_Exercise details:_ Identify every line in the records below that contains the word "OLAP", and reproduce each one.

=== Section Start ===

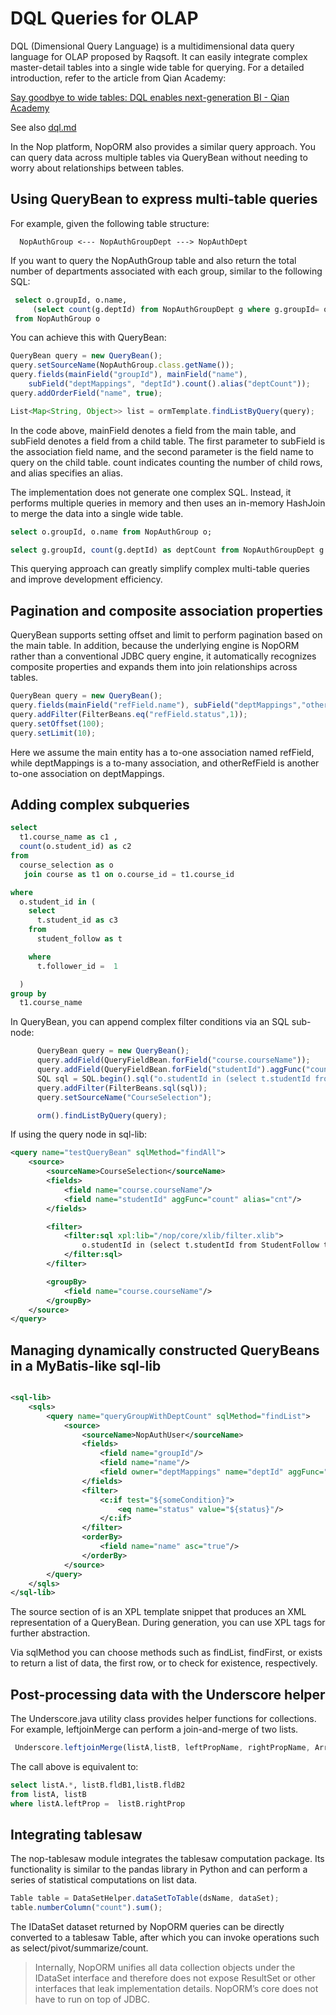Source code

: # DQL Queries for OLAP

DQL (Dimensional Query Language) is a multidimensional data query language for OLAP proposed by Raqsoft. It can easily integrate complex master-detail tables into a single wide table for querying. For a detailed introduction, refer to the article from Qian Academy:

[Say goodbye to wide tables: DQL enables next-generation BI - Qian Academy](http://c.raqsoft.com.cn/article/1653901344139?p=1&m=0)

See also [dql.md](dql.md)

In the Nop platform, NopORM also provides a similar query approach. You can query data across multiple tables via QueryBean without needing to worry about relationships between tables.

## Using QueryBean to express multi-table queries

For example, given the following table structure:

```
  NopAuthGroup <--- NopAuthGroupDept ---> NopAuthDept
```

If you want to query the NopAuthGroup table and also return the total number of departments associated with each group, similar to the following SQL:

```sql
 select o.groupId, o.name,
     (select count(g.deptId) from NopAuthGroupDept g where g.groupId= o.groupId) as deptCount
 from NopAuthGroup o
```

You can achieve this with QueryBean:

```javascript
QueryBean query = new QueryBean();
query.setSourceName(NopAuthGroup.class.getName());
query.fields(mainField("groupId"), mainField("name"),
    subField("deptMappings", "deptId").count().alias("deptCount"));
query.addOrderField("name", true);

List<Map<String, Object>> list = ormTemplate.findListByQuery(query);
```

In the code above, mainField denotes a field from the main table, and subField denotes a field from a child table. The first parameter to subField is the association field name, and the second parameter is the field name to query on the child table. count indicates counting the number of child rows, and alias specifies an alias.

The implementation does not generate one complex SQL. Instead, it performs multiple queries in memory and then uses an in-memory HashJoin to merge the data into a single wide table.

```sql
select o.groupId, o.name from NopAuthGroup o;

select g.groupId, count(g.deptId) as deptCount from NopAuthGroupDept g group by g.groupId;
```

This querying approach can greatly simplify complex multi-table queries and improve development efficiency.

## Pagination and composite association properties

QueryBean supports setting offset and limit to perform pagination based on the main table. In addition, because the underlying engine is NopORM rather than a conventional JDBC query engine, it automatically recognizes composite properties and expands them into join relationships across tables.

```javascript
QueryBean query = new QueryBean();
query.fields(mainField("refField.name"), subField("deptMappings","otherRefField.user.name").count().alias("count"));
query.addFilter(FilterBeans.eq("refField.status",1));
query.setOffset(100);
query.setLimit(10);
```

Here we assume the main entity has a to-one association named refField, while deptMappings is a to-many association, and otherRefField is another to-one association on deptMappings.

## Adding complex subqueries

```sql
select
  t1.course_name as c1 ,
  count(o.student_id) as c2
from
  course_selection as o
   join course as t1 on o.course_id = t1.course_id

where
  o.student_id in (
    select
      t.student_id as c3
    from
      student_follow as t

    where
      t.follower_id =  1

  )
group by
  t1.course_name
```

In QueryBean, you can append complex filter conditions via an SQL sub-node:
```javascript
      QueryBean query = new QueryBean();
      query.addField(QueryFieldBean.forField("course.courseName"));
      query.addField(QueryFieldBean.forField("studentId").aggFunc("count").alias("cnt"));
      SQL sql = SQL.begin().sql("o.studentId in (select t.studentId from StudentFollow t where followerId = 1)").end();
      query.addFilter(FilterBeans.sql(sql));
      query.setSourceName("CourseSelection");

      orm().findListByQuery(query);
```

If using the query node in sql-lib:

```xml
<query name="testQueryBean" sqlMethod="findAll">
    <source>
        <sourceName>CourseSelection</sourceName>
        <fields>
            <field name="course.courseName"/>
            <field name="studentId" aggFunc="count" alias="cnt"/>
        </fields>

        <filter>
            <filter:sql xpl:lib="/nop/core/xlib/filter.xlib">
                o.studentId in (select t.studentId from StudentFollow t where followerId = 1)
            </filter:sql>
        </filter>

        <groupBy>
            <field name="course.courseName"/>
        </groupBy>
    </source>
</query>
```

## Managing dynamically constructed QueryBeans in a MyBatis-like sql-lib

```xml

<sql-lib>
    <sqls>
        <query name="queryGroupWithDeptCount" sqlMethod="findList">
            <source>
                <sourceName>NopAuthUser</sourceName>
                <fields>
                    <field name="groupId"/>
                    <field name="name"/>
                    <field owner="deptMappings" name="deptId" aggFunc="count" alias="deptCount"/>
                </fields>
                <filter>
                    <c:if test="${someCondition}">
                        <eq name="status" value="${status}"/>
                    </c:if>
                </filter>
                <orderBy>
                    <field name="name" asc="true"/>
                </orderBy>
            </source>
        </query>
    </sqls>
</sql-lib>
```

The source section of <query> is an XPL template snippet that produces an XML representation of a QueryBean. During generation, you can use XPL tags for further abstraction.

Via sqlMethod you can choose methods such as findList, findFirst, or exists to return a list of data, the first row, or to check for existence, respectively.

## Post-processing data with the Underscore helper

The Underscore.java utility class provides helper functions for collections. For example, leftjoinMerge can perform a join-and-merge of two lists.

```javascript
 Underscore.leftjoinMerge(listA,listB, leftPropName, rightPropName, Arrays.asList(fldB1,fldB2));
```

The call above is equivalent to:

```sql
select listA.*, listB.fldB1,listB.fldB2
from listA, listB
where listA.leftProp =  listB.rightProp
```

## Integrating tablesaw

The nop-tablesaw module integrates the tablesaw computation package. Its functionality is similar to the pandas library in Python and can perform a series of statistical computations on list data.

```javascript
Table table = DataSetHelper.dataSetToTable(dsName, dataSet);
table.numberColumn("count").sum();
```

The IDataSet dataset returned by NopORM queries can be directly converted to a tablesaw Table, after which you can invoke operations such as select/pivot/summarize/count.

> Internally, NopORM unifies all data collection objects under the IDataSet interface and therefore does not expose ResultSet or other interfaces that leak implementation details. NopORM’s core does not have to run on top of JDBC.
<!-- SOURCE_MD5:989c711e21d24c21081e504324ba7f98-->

=== Section End ===

_Expected output:_
: # DQL Queries for OLAP
DQL (Dimensional Query Language) is a multidimensional data query language for OLAP proposed by Raqsoft. It can easily integrate complex master-detail tables into a single wide table for querying. For a detailed introduction, refer to the article from Qian Academy:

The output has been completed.